PROVIDED ENTRIES below:
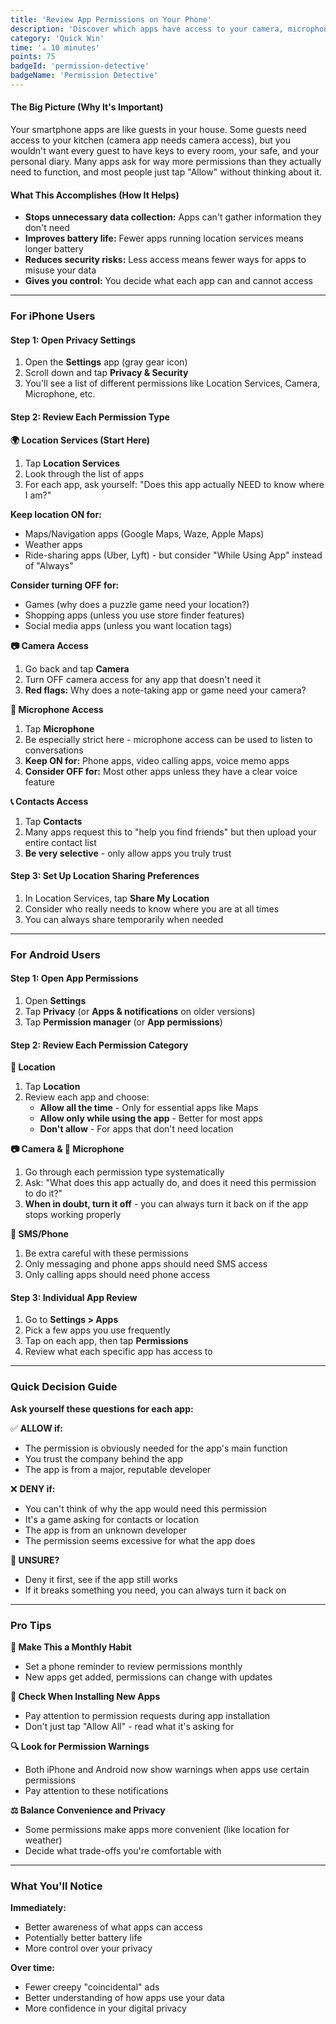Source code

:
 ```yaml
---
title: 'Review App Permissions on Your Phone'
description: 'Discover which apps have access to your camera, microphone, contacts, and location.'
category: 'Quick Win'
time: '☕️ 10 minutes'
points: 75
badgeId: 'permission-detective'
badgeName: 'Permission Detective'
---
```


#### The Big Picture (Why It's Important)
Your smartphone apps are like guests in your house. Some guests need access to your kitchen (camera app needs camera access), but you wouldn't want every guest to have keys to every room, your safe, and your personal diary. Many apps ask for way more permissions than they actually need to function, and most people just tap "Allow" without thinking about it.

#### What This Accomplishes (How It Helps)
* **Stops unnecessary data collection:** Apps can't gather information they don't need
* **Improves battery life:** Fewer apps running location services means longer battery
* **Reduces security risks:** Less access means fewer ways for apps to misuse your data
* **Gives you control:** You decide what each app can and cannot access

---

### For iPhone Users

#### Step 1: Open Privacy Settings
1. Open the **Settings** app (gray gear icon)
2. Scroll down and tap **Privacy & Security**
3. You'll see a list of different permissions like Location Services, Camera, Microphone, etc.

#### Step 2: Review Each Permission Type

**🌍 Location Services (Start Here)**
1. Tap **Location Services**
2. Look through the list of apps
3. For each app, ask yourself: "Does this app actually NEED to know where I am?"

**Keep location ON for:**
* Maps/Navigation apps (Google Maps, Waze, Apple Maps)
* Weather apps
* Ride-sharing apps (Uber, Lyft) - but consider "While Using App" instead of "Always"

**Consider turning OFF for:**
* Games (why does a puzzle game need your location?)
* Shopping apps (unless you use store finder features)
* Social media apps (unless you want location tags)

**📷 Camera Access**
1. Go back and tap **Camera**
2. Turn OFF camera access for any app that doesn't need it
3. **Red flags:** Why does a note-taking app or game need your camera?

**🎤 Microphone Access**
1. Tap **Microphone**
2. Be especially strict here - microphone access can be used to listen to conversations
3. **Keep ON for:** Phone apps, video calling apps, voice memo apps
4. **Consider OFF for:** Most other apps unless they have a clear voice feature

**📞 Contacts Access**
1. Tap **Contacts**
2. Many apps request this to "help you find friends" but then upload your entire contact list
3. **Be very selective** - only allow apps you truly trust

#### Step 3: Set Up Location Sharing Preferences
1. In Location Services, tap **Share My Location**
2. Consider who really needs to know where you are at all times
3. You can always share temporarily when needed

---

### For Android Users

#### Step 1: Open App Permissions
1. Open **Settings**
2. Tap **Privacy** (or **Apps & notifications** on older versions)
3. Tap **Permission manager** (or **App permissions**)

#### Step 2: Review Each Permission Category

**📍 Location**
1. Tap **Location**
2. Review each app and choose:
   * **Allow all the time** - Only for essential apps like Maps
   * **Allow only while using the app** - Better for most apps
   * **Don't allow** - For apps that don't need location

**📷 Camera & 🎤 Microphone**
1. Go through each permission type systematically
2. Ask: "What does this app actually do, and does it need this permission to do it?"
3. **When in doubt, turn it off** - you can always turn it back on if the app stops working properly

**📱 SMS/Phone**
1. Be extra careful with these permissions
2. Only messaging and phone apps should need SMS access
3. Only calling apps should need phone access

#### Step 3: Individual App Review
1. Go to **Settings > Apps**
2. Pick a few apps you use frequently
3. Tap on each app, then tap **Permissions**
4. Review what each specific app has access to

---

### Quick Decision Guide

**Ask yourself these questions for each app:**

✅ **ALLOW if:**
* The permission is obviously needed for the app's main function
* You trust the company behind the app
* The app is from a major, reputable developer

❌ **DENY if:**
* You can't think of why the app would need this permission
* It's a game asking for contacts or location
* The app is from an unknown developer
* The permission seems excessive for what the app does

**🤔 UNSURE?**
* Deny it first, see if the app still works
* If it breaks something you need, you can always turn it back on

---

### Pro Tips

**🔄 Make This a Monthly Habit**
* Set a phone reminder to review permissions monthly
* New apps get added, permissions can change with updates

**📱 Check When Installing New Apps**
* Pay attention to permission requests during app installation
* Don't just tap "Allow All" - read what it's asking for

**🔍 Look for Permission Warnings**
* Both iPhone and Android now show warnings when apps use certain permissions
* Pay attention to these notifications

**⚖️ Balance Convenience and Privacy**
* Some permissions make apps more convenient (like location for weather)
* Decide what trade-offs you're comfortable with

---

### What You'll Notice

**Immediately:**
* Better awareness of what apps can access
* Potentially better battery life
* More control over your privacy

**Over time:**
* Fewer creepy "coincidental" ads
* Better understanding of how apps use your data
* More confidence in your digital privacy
End of PROVIDED ENTRIES.
__WHAT TO PRODUCE__
Would you quote everything above from the line containing "3. **Be very" down to the line containing "during app installation"? Include both of those lines and nothing else.

__YOUR RESPONSE__
3. **Be very selective** - only allow apps you truly trust

#### Step 3: Set Up Location Sharing Preferences
1. In Location Services, tap **Share My Location**
2. Consider who really needs to know where you are at all times
3. You can always share temporarily when needed

---

### For Android Users

#### Step 1: Open App Permissions
1. Open **Settings**
2. Tap **Privacy** (or **Apps & notifications** on older versions)
3. Tap **Permission manager** (or **App permissions**)

#### Step 2: Review Each Permission Category

**📍 Location**
1. Tap **Location**
2. Review each app and choose:
   * **Allow all the time** - Only for essential apps like Maps
   * **Allow only while using the app** - Better for most apps
   * **Don't allow** - For apps that don't need location

**📷 Camera & 🎤 Microphone**
1. Go through each permission type systematically
2. Ask: "What does this app actually do, and does it need this permission to do it?"
3. **When in doubt, turn it off** - you can always turn it back on if the app stops working properly

**📱 SMS/Phone**
1. Be extra careful with these permissions
2. Only messaging and phone apps should need SMS access
3. Only calling apps should need phone access

#### Step 3: Individual App Review
1. Go to **Settings > Apps**
2. Pick a few apps you use frequently
3. Tap on each app, then tap **Permissions**
4. Review what each specific app has access to

---

### Quick Decision Guide

**Ask yourself these questions for each app:**

✅ **ALLOW if:**
* The permission is obviously needed for the app's main function
* You trust the company behind the app
* The app is from a major, reputable developer

❌ **DENY if:**
* You can't think of why the app would need this permission
* It's a game asking for contacts or location
* The app is from an unknown developer
* The permission seems excessive for what the app does

**🤔 UNSURE?**
* Deny it first, see if the app still works
* If it breaks something you need, you can always turn it back on

---

### Pro Tips

**🔄 Make This a Monthly Habit**
* Set a phone reminder to review permissions monthly
* New apps get added, permissions can change with updates

**📱 Check When Installing New Apps**
* Pay attention to permission requests during app installation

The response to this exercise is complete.